Replenishing the city’s beaches from harbor dredging has not been enough to save them from sand erosion.

OCEANSIDE—A stretch of beach along the North San Diego County coast is beginning to disappear, and the city of Oceanside hopes to do something about it.

Oceanside’s City Council directed the city’s staff to draft an amendment to the Capital Improvement Budget; the proposed amendment would allow for the city to study a beach sand retention project design. The budget amendment, if approved, would allow Oceanside to fund sand retention projects. Council members will review and discuss details at a later meeting.

For now Oceanside will have to continue relying upon the U.S. Army Corps of Engineers to provide sand for the city’s beachfront. The Army Corps of Engineers dredges sand from Oceanside Harbor each year, and then dumps the sand onto the local beachfront.

The issue, however, is high tide: the city’s stretch of beach suffers from sand erosion whenever waves crash upon a rip rap separating the seaside from the rest of the city.

Oceanside was home to wide beaches before the arrival of Camp Pendleton and the city’s harbor, particularly along a stretch of Oceanside coast south of San Luis Rey River, according to a report in the San Diego Union-Tribune.

The same news report stated several federal government studies confirmed Oceanside Harbor was cited as the reason why the city’s once wide beachfront is now struggling to retain sand.

Another part of the problem: sand from Oceanside reportedly navigates south to cities such as Carlsbad and Encinitas. Sand does not return from the north, however, thanks to a jetty at Del Mar Beach.

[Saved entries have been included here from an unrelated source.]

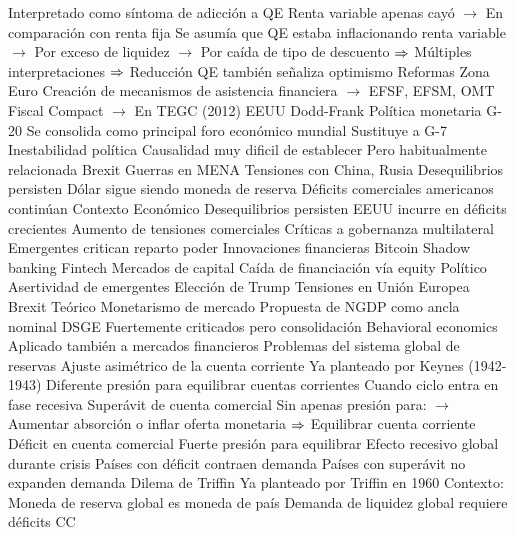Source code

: \documentclass{nuevotema}
\begin{document}
\begin{esquemal}
				\4[] Interpretado como síntoma de adicción a QE
				\4[] Renta variable apenas cayó
				\4[] $\to$ En comparación con renta fija
				\4[] Se asumía que QE estaba inflacionando renta variable
				\4[] $\to$ Por exceso de liquidez
				\4[] $\to$ Por caída de tipo de descuento
				\4[] $\then$ Múltiples interpretaciones
				\4[] $\then$ Reducción QE también señaliza optimismo
			\3 Reformas
				\4 Zona Euro
				\4[] Creación de mecanismos de asistencia financiera
				\4[] $\to$ EFSF, EFSM, OMT
				\4[] Fiscal Compact
				\4[] $\to$ En TEGC (2012)
				\4 EEUU
				\4[] Dodd-Frank
				\4[] Política monetaria
				\4 G-20
				\4[] Se consolida como principal foro económico mundial
				\4[] Sustituye a G-7
			\3 Inestabilidad política
				\4 Causalidad muy dificil de establecer
				\4[] Pero habitualmente relacionada
				\4 Brexit
				\4 Guerras en MENA
				\4 Tensiones con China, Rusia
			\3 Desequilibrios persisten
				\4 Dólar sigue siendo moneda de reserva
				\4 Déficits comerciales americanos continúan
	\1 
		\2 Contexto
			\3 Económico
				\4 Desequilibrios persisten
				\4 EEUU incurre en déficits crecientes
				\4 Aumento de tensiones comerciales
				\4 Críticas a gobernanza multilateral
				\4[] Emergentes critican reparto poder
				\4 Innovaciones financieras
				\4[] Bitcoin
				\4[] Shadow banking
				\4[] Fintech
				\4 Mercados de capital
				\4[] Caída de financiación vía equity
			\3 Político
				\4 Asertividad de emergentes
				\4 Elección de Trump
				\4 Tensiones en Unión Europea
				\4 Brexit
			\3 Teórico
				\4 Monetarismo de mercado
				\4[] Propuesta de NGDP como ancla nominal
				\4 DSGE
				\4[] Fuertemente criticados pero consolidación
				\4 Behavioral economics
				\4[] Aplicado también a mercados financieros
		\2 Problemas del sistema global de reservas
			\3 Ajuste asimétrico de la cuenta corriente
				\4 Ya planteado por Keynes (1942-1943)
				\4 Diferente presión para equilibrar cuentas corrientes
				\4[] Cuando ciclo entra en fase recesiva
				\4 Superávit de cuenta comercial
				\4[] Sin apenas presión para:
				\4[] $\to$ Aumentar absorción o inflar oferta monetaria
				\4[] $\then$ Equilibrar cuenta corriente
				\4 Déficit en cuenta comercial
				\4[] Fuerte presión para equilibrar
				\4[$\then$] Efecto recesivo global durante crisis
				\4[] Países con déficit contraen demanda
				\4[] Países con superávit no expanden demanda
			\3 Dilema de Triffin
				\4 Ya planteado por Triffin en 1960
				\4 Contexto:
				\4[] Moneda de reserva global es moneda de país
				\4 Demanda de liquidez global requiere déficits CC

\end{esquemal}
\end{document}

Sand doesn’t come to Oceanside’s beaches from the San Luis Rey River, thanks to a dam at a freshwater lake several miles inland.

An Army Corps of Engineers study on the Oceanside shoreline, mandated by an act of Congress in 2000, is still underway and not yet completed – almost 20 years after it was authorized.

A group of Oceanside residents, meanwhile, have banded together in hopes of protecting and preserving the city’s stretch of beaches. The group – !S.O.S. Oceanside! – has specifically advocated for the installation of groins along the city’s coastline. Groins, according to the !S.O.S. Oceanside Facebook page, are “short, narrow jetty-like structures built to the water’s edge to prevent coastal erosion.”

“A fortified sandy beach can be Oceanside’s best tourist attraction, will protect property from storm damage, and bring back the wildlife that used to thrive on our shores,” the group’s Facebook page stated. “The disappearing beach sand has also affected Public Safety, as our local Fire Department/Lifeguards can no longer drive onto the beaches here with their emergency service vehicles.”

The “S.O.S.” in !S.O.S. Oceanside! stands for “Save Oceanside Sand.” The group held a meeting and beach party at Oceanside’s Buccaneer Beach Park on Oct. 13.

Oceanside city staff is expected to bring a proposal and report at an upcoming meeting. The Log will follow-up with this story when it is back on the Oceanside City Council agenda.